DATASET>

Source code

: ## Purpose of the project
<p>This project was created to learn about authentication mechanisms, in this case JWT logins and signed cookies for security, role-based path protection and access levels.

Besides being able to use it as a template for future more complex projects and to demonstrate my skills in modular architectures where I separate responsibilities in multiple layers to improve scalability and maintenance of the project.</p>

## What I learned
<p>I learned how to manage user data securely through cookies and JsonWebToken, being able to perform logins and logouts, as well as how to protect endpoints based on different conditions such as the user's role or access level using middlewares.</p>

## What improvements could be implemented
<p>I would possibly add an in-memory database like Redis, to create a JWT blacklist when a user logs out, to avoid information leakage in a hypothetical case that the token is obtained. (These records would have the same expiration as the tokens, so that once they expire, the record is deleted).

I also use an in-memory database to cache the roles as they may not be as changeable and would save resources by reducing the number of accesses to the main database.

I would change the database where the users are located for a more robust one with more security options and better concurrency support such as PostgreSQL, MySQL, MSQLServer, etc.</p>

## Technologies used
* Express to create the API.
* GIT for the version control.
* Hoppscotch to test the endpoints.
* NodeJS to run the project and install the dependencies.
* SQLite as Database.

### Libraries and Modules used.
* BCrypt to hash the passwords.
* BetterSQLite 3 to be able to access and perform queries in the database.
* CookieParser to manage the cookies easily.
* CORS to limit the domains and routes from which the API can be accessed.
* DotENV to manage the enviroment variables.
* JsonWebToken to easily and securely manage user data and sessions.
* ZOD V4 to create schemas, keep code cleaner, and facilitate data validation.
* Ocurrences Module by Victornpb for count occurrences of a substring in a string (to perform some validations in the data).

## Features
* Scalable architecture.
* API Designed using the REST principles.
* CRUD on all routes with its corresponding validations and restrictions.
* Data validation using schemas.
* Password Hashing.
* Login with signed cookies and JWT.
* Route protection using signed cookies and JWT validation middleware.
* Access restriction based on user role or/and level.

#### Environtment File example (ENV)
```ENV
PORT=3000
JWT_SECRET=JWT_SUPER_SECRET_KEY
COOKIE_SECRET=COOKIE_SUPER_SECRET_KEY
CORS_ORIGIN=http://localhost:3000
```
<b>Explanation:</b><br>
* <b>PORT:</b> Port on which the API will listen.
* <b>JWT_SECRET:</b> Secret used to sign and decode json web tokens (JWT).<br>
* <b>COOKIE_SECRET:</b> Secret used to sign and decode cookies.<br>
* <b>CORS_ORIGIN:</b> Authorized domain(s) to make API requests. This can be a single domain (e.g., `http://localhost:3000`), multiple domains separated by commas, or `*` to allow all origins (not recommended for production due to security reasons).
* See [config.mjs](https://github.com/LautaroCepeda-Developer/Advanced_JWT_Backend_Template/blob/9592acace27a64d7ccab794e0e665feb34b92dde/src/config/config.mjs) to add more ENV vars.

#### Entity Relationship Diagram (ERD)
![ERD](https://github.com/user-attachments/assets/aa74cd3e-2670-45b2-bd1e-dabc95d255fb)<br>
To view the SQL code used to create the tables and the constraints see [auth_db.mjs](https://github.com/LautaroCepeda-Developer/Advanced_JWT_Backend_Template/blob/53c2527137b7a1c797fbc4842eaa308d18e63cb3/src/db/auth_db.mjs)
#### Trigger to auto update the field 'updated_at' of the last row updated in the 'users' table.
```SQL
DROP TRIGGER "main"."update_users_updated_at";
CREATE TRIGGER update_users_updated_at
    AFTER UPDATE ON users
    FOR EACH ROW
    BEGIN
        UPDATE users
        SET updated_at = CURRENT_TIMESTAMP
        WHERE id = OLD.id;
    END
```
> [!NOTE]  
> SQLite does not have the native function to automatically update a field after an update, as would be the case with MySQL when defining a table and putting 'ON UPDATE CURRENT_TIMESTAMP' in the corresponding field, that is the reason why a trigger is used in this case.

YOUR GOAL>
From the material above, gather all lines that include the string "such" and copy them.

RESPONSE TO THE TASK>
<p>I learned how to manage user data securely through cookies and JsonWebToken, being able to perform logins and logouts, as well as how to protect endpoints based on different conditions such as the user's role or access level using middlewares.</p>
I would change the database where the users are located for a more robust one with more security options and better concurrency support such as PostgreSQL, MySQL, MSQLServer, etc.</p>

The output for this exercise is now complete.